Lea era passional e violenta. Fellini reagiu da única forma que sabia, criou Emma,
uma personagem de A Doce Vida, insegura ao extremo e suicida.
O caso com Anna Giovannini seria ainda mais intenso e longo. Fellini a chamava de la Paciocca – uma pessoa carnuda e animada. Foi em 1957, e ela largou seu emprego de caixa numa farmácia a pedido dele – para ficar disponível. Kezich afirma com certeza que Anna e sua voluptuosa figura foram o modelo para Carla, a espirituosa e charmosa amante de Guido Anselmi em Fellini 8½ (Otto e Mezzo, 1963). Apesar da intensidade do caso, Anna nunca ameaçou o casamento do cineasta, mesmo que Giulietta – alertada por almas bem-intencionadas de plantão – estivesse enciumada. Existe até uma referência ao caso em Julieta dos Espíritos (Giulietta Degli Spiriti, 1965), na cena em que Giorgio, o marido infiel, é seguido e filmado por um detetive.
Anna inspirou a criação de Carla, que parecia mais independente do que ela.
De acordo com Anna, em nome de seu amor Fellini a “rodeava com nada” (7).

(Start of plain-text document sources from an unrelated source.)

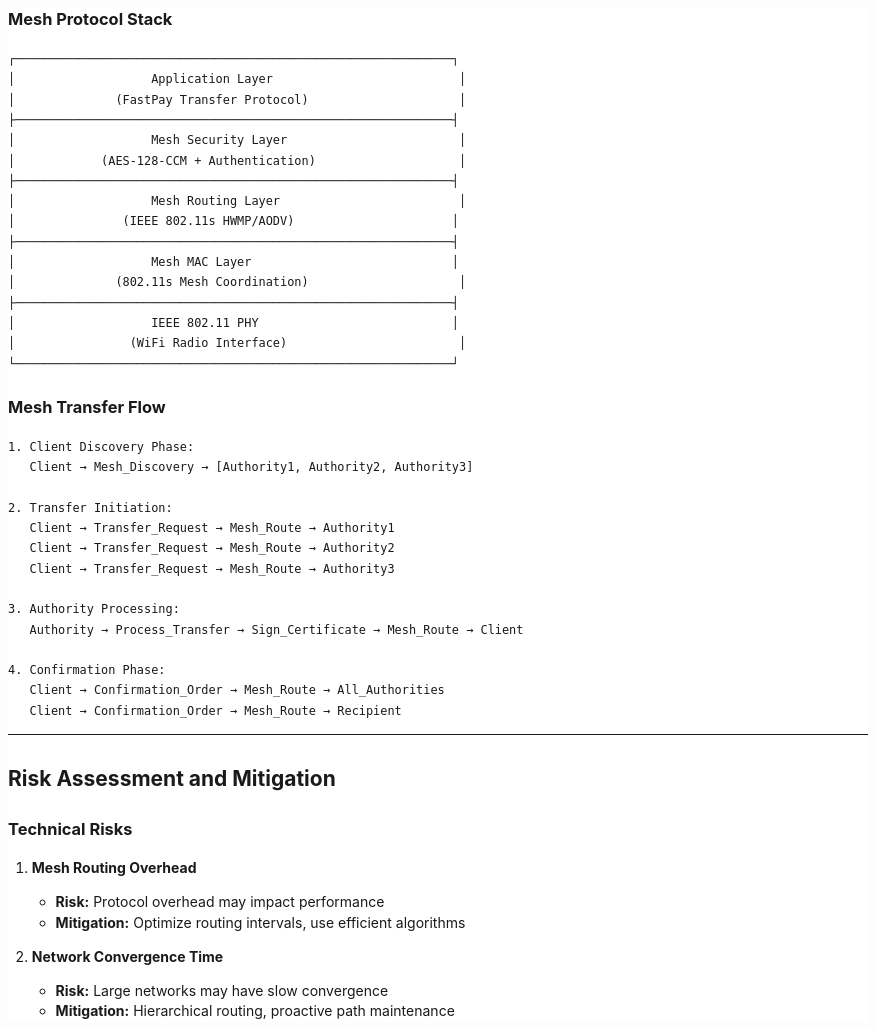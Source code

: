 ### Mesh Protocol Stack
```
┌─────────────────────────────────────────────────────────────┐
│                   Application Layer                          │
│              (FastPay Transfer Protocol)                     │
├─────────────────────────────────────────────────────────────┤
│                   Mesh Security Layer                        │
│            (AES-128-CCM + Authentication)                    │
├─────────────────────────────────────────────────────────────┤
│                   Mesh Routing Layer                         │
│               (IEEE 802.11s HWMP/AODV)                      │
├─────────────────────────────────────────────────────────────┤
│                   Mesh MAC Layer                            │
│              (802.11s Mesh Coordination)                     │
├─────────────────────────────────────────────────────────────┤
│                   IEEE 802.11 PHY                           │
│                (WiFi Radio Interface)                        │
└─────────────────────────────────────────────────────────────┘
```

### Mesh Transfer Flow
```
1. Client Discovery Phase:
   Client → Mesh_Discovery → [Authority1, Authority2, Authority3]

2. Transfer Initiation:
   Client → Transfer_Request → Mesh_Route → Authority1
   Client → Transfer_Request → Mesh_Route → Authority2
   Client → Transfer_Request → Mesh_Route → Authority3

3. Authority Processing:
   Authority → Process_Transfer → Sign_Certificate → Mesh_Route → Client

4. Confirmation Phase:
   Client → Confirmation_Order → Mesh_Route → All_Authorities
   Client → Confirmation_Order → Mesh_Route → Recipient
```

---

## Risk Assessment and Mitigation

### Technical Risks

1. **Mesh Routing Overhead**
   - **Risk:** Protocol overhead may impact performance
   - **Mitigation:** Optimize routing intervals, use efficient algorithms

2. **Network Convergence Time**
   - **Risk:** Large networks may have slow convergence
   - **Mitigation:** Hierarchical routing, proactive path maintenance
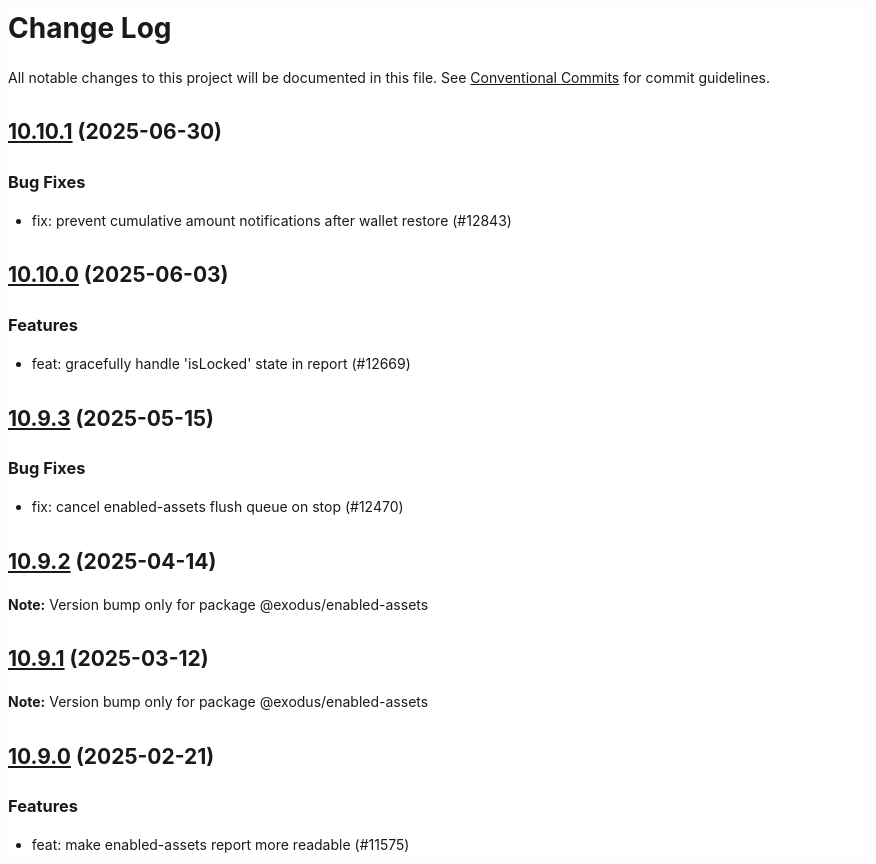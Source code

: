 # Change Log

All notable changes to this project will be documented in this file.
See [Conventional Commits](https://conventionalcommits.org) for commit guidelines.

## [10.10.1](https://github.com/ExodusMovement/exodus-hydra/compare/@exodus/enabled-assets@10.10.0...@exodus/enabled-assets@10.10.1) (2025-06-30)

### Bug Fixes

- fix: prevent cumulative amount notifications after wallet restore (#12843)

## [10.10.0](https://github.com/ExodusMovement/exodus-hydra/compare/@exodus/enabled-assets@10.9.3...@exodus/enabled-assets@10.10.0) (2025-06-03)

### Features

- feat: gracefully handle 'isLocked' state in report (#12669)

## [10.9.3](https://github.com/ExodusMovement/exodus-hydra/compare/@exodus/enabled-assets@10.9.2...@exodus/enabled-assets@10.9.3) (2025-05-15)

### Bug Fixes

- fix: cancel enabled-assets flush queue on stop (#12470)

## [10.9.2](https://github.com/ExodusMovement/exodus-hydra/compare/@exodus/enabled-assets@10.9.1...@exodus/enabled-assets@10.9.2) (2025-04-14)

**Note:** Version bump only for package @exodus/enabled-assets

## [10.9.1](https://github.com/ExodusMovement/exodus-hydra/compare/@exodus/enabled-assets@10.9.0...@exodus/enabled-assets@10.9.1) (2025-03-12)

**Note:** Version bump only for package @exodus/enabled-assets

## [10.9.0](https://github.com/ExodusMovement/exodus-hydra/compare/@exodus/enabled-assets@10.8.3...@exodus/enabled-assets@10.9.0) (2025-02-21)

### Features

- feat: make enabled-assets report more readable (#11575)
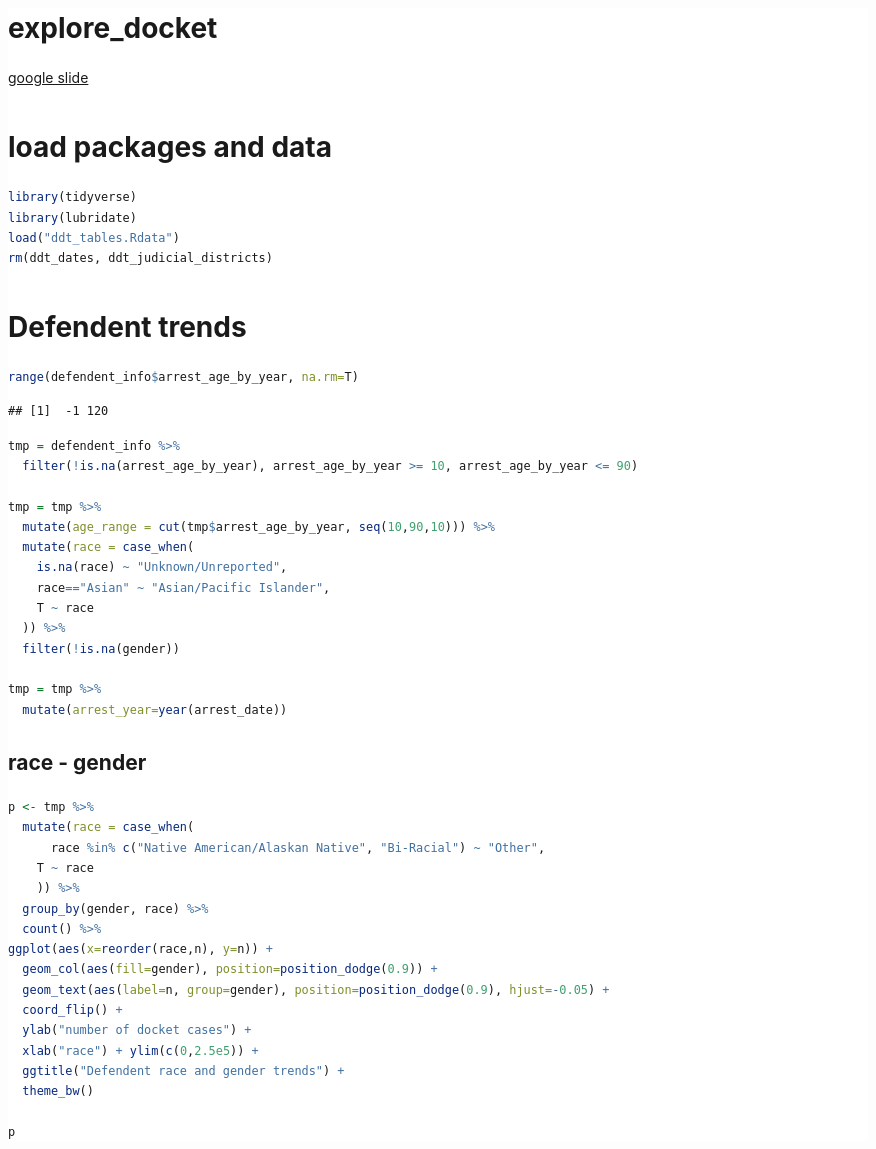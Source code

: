 explore\_docket
================

[google
slide](https://docs.google.com/presentation/d/1FM0AUowLZxz42w7CXzi5D0KIjxfEeQarjp_S7hB2Ako/edit)

# load packages and data

``` r
library(tidyverse)
library(lubridate)
load("ddt_tables.Rdata")
rm(ddt_dates, ddt_judicial_districts)
```

# Defendent trends

``` r
range(defendent_info$arrest_age_by_year, na.rm=T)
```

    ## [1]  -1 120

``` r
tmp = defendent_info %>% 
  filter(!is.na(arrest_age_by_year), arrest_age_by_year >= 10, arrest_age_by_year <= 90)

tmp = tmp %>% 
  mutate(age_range = cut(tmp$arrest_age_by_year, seq(10,90,10))) %>% 
  mutate(race = case_when(
    is.na(race) ~ "Unknown/Unreported",
    race=="Asian" ~ "Asian/Pacific Islander",
    T ~ race
  )) %>% 
  filter(!is.na(gender))

tmp = tmp %>% 
  mutate(arrest_year=year(arrest_date))
```

## race - gender

``` r
p <- tmp %>% 
  mutate(race = case_when(
      race %in% c("Native American/Alaskan Native", "Bi-Racial") ~ "Other",
    T ~ race
    )) %>% 
  group_by(gender, race) %>% 
  count() %>% 
ggplot(aes(x=reorder(race,n), y=n)) +
  geom_col(aes(fill=gender), position=position_dodge(0.9)) +
  geom_text(aes(label=n, group=gender), position=position_dodge(0.9), hjust=-0.05) +
  coord_flip() +
  ylab("number of docket cases") +
  xlab("race") + ylim(c(0,2.5e5)) +
  ggtitle("Defendent race and gender trends") +
  theme_bw()

p
```
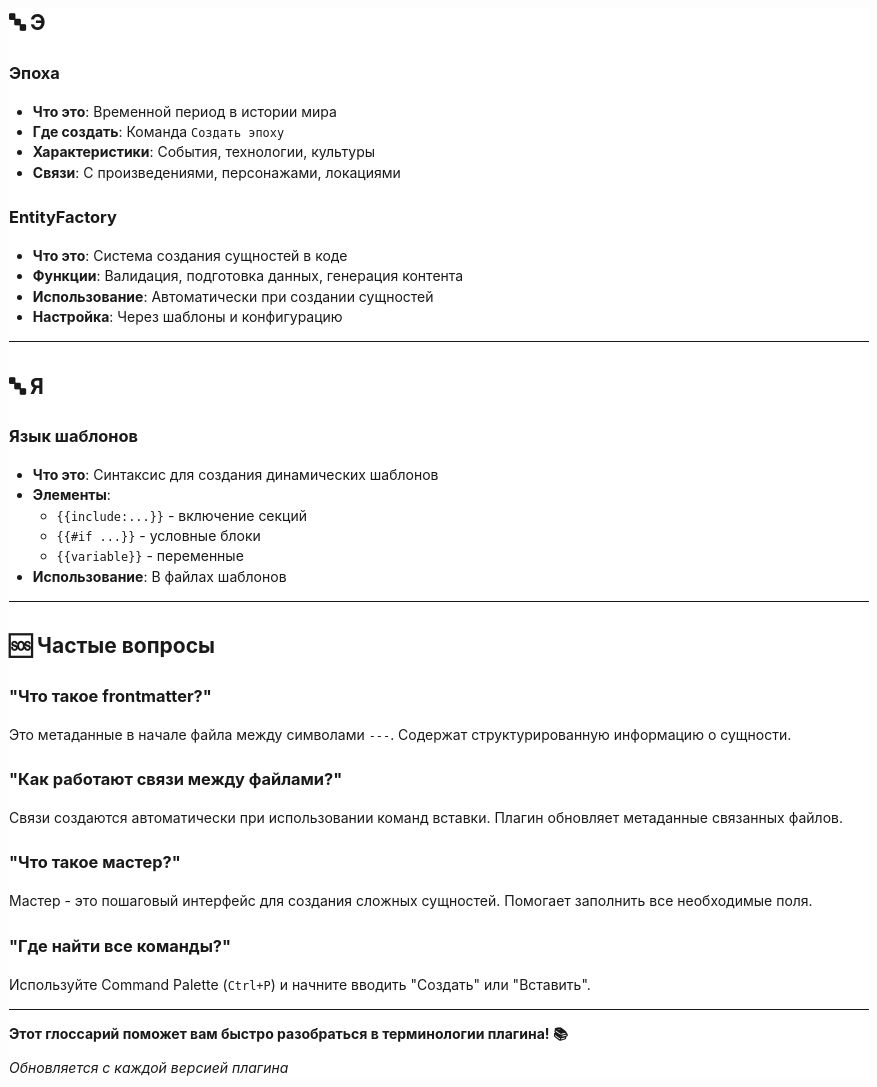 ## 🔤 **Э**

### **Эпоха**
- **Что это**: Временной период в истории мира
- **Где создать**: Команда `Создать эпоху`
- **Характеристики**: События, технологии, культуры
- **Связи**: С произведениями, персонажами, локациями

### **EntityFactory**
- **Что это**: Система создания сущностей в коде
- **Функции**: Валидация, подготовка данных, генерация контента
- **Использование**: Автоматически при создании сущностей
- **Настройка**: Через шаблоны и конфигурацию

---

## 🔤 **Я**

### **Язык шаблонов**
- **Что это**: Синтаксис для создания динамических шаблонов
- **Элементы**: 
  - `{{include:...}}` - включение секций
  - `{{#if ...}}` - условные блоки
  - `{{variable}}` - переменные
- **Использование**: В файлах шаблонов

---

## 🆘 **Частые вопросы**

### **"Что такое frontmatter?"**
Это метаданные в начале файла между символами `---`. Содержат структурированную информацию о сущности.

### **"Как работают связи между файлами?"**
Связи создаются автоматически при использовании команд вставки. Плагин обновляет метаданные связанных файлов.

### **"Что такое мастер?"**
Мастер - это пошаговый интерфейс для создания сложных сущностей. Помогает заполнить все необходимые поля.

### **"Где найти все команды?"**
Используйте Command Palette (`Ctrl+P`) и начните вводить "Создать" или "Вставить".

---

**Этот глоссарий поможет вам быстро разобраться в терминологии плагина! 📚**

*Обновляется с каждой версией плагина*
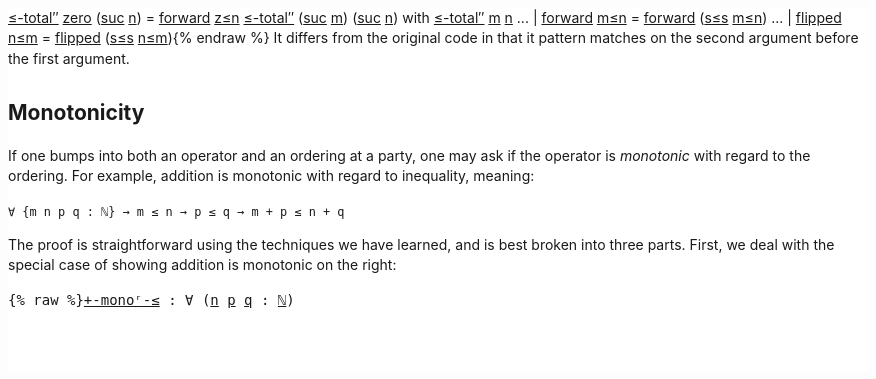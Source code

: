 <a id="15873" href="{% endraw %}{{ site.baseurl }}{% link out/plfa/Relations.md %}{% raw %}#15780" class="Function">≤-total″</a> <a id="15882" href="https://agda.github.io/agda-stdlib/Agda.Builtin.Nat.html#115" class="InductiveConstructor">zero</a>    <a id="15890" class="Symbol">(</a><a id="15891" href="https://agda.github.io/agda-stdlib/Agda.Builtin.Nat.html#128" class="InductiveConstructor">suc</a> <a id="15895" href="{% endraw %}{{ site.baseurl }}{% link out/plfa/Relations.md %}{% raw %}#15895" class="Bound">n</a><a id="15896" class="Symbol">)</a>                   <a id="15916" class="Symbol">=</a>  <a id="15919" href="{% endraw %}{{ site.baseurl }}{% link out/plfa/Relations.md %}{% raw %}#11704" class="InductiveConstructor">forward</a> <a id="15927" href="{% endraw %}{{ site.baseurl }}{% link out/plfa/Relations.md %}{% raw %}#1257" class="InductiveConstructor">z≤n</a>
<a id="15931" href="{% endraw %}{{ site.baseurl }}{% link out/plfa/Relations.md %}{% raw %}#15780" class="Function">≤-total″</a> <a id="15940" class="Symbol">(</a><a id="15941" href="https://agda.github.io/agda-stdlib/Agda.Builtin.Nat.html#128" class="InductiveConstructor">suc</a> <a id="15945" href="{% endraw %}{{ site.baseurl }}{% link out/plfa/Relations.md %}{% raw %}#15945" class="Bound">m</a><a id="15946" class="Symbol">)</a> <a id="15948" class="Symbol">(</a><a id="15949" href="https://agda.github.io/agda-stdlib/Agda.Builtin.Nat.html#128" class="InductiveConstructor">suc</a> <a id="15953" href="{% endraw %}{{ site.baseurl }}{% link out/plfa/Relations.md %}{% raw %}#15953" class="Bound">n</a><a id="15954" class="Symbol">)</a> <a id="15956" class="Keyword">with</a> <a id="15961" href="{% endraw %}{{ site.baseurl }}{% link out/plfa/Relations.md %}{% raw %}#15780" class="Function">≤-total″</a> <a id="15970" href="{% endraw %}{{ site.baseurl }}{% link out/plfa/Relations.md %}{% raw %}#15945" class="Bound">m</a> <a id="15972" href="{% endraw %}{{ site.baseurl }}{% link out/plfa/Relations.md %}{% raw %}#15953" class="Bound">n</a>
<a id="15974" class="Symbol">...</a>                        <a id="16001" class="Symbol">|</a> <a id="16003" href="{% endraw %}{{ site.baseurl }}{% link out/plfa/Relations.md %}{% raw %}#11704" class="InductiveConstructor">forward</a> <a id="16011" href="{% endraw %}{{ site.baseurl }}{% link out/plfa/Relations.md %}{% raw %}#16011" class="Bound">m≤n</a>   <a id="16017" class="Symbol">=</a>  <a id="16020" href="{% endraw %}{{ site.baseurl }}{% link out/plfa/Relations.md %}{% raw %}#11704" class="InductiveConstructor">forward</a> <a id="16028" class="Symbol">(</a><a id="16029" href="{% endraw %}{{ site.baseurl }}{% link out/plfa/Relations.md %}{% raw %}#1306" class="InductiveConstructor">s≤s</a> <a id="16033" href="{% endraw %}{{ site.baseurl }}{% link out/plfa/Relations.md %}{% raw %}#16011" class="Bound">m≤n</a><a id="16036" class="Symbol">)</a>
<a id="16038" class="Symbol">...</a>                        <a id="16065" class="Symbol">|</a> <a id="16067" href="{% endraw %}{{ site.baseurl }}{% link out/plfa/Relations.md %}{% raw %}#11761" class="InductiveConstructor">flipped</a> <a id="16075" href="{% endraw %}{{ site.baseurl }}{% link out/plfa/Relations.md %}{% raw %}#16075" class="Bound">n≤m</a>   <a id="16081" class="Symbol">=</a>  <a id="16084" href="{% endraw %}{{ site.baseurl }}{% link out/plfa/Relations.md %}{% raw %}#11761" class="InductiveConstructor">flipped</a> <a id="16092" class="Symbol">(</a><a id="16093" href="{% endraw %}{{ site.baseurl }}{% link out/plfa/Relations.md %}{% raw %}#1306" class="InductiveConstructor">s≤s</a> <a id="16097" href="{% endraw %}{{ site.baseurl }}{% link out/plfa/Relations.md %}{% raw %}#16075" class="Bound">n≤m</a><a id="16100" class="Symbol">)</a>{% endraw %}</pre>
It differs from the original code in that it pattern
matches on the second argument before the first argument.


## Monotonicity

If one bumps into both an operator and an ordering at a party, one may ask if
the operator is _monotonic_ with regard to the ordering.  For example, addition
is monotonic with regard to inequality, meaning:

    ∀ {m n p q : ℕ} → m ≤ n → p ≤ q → m + p ≤ n + q

The proof is straightforward using the techniques we have learned, and is best
broken into three parts. First, we deal with the special case of showing
addition is monotonic on the right:
<pre class="Agda">{% raw %}<a id="+-monoʳ-≤"></a><a id="16705" href="{% endraw %}{{ site.baseurl }}{% link out/plfa/Relations.md %}{% raw %}#16705" class="Function">+-monoʳ-≤</a> <a id="16715" class="Symbol">:</a> <a id="16717" class="Symbol">∀</a> <a id="16719" class="Symbol">(</a><a id="16720" href="{% endraw %}{{ site.baseurl }}{% link out/plfa/Relations.md %}{% raw %}#16720" class="Bound">n</a> <a id="16722" href="{% endraw %}{{ site.baseurl }}{% link out/plfa/Relations.md %}{% raw %}#16722" class="Bound">p</a> <a id="16724" href="{% endraw %}{{ site.baseurl }}{% link out/plfa/Relations.md %}{% raw %}#16724" class="Bound">q</a> <a id="16726" class="Symbol">:</a> <a id="16728" href="https://agda.github.io/agda-stdlib/Agda.Builtin.Nat.html#97" class="Datatype">ℕ</a><a id="16729" class="Symbol">)</a>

Fora Lea e Anna, Kezich disse que a vida secreta do cineasta estava mais para o cômico. Disse também que Fellini adorava “atuar” em seus flertes como o grande sedutor – que ele realmente não era. Durante a produção de A Doce Vida, muitos queriam saber se ele tinha um caso com Anita Ekberg. Certa vez ele respondeu a um amigo: “Com certeza, por favor, você devia dizer a todo mundo que eu tive”. A esse respeito, lembrou Kezich, é digna de nota a piada de Indro Montanelli em seu livro de memórias. Ele escreveu que quando Ekberg foi a Roma para filmar, a primeira coisa que fez foi convidar Fellini a seu hotel. Ela o recebeu nua na cama. Mas como Fellini não era um desses caras que está sempre pronto, entrou em pânico. Deu uma desculpa de que estava com apendicite e sumiu. Nada disso é verdade, decreta Kezich, Ekberg nem estava interessada num papel em A Doce Vida – assinou o contrato por insistência de seus agentes. Não é impossível, sugere Kezich, que a fábula tenha sido inventada pelo próprio Fellini – apesar da dúvida posta sobre sua potência sexual.
Entre as Mulheres e Pasolini
“Numa revista semanal (Gente), Lea p.p., que parece mais velha diz: ‘Se Federico tivesse vendido
essa história, então agora eu deveria ser sua mulher’. Há o rosto levemente inchado de uma mulher, fixado em
sua irredutível certeza. Numa tumba debaixo da terra, um esqueleto de homem agride um de mulher, sugerindo [união] eterna”
Fellini sonhou em 20 de junho de 1977 (8).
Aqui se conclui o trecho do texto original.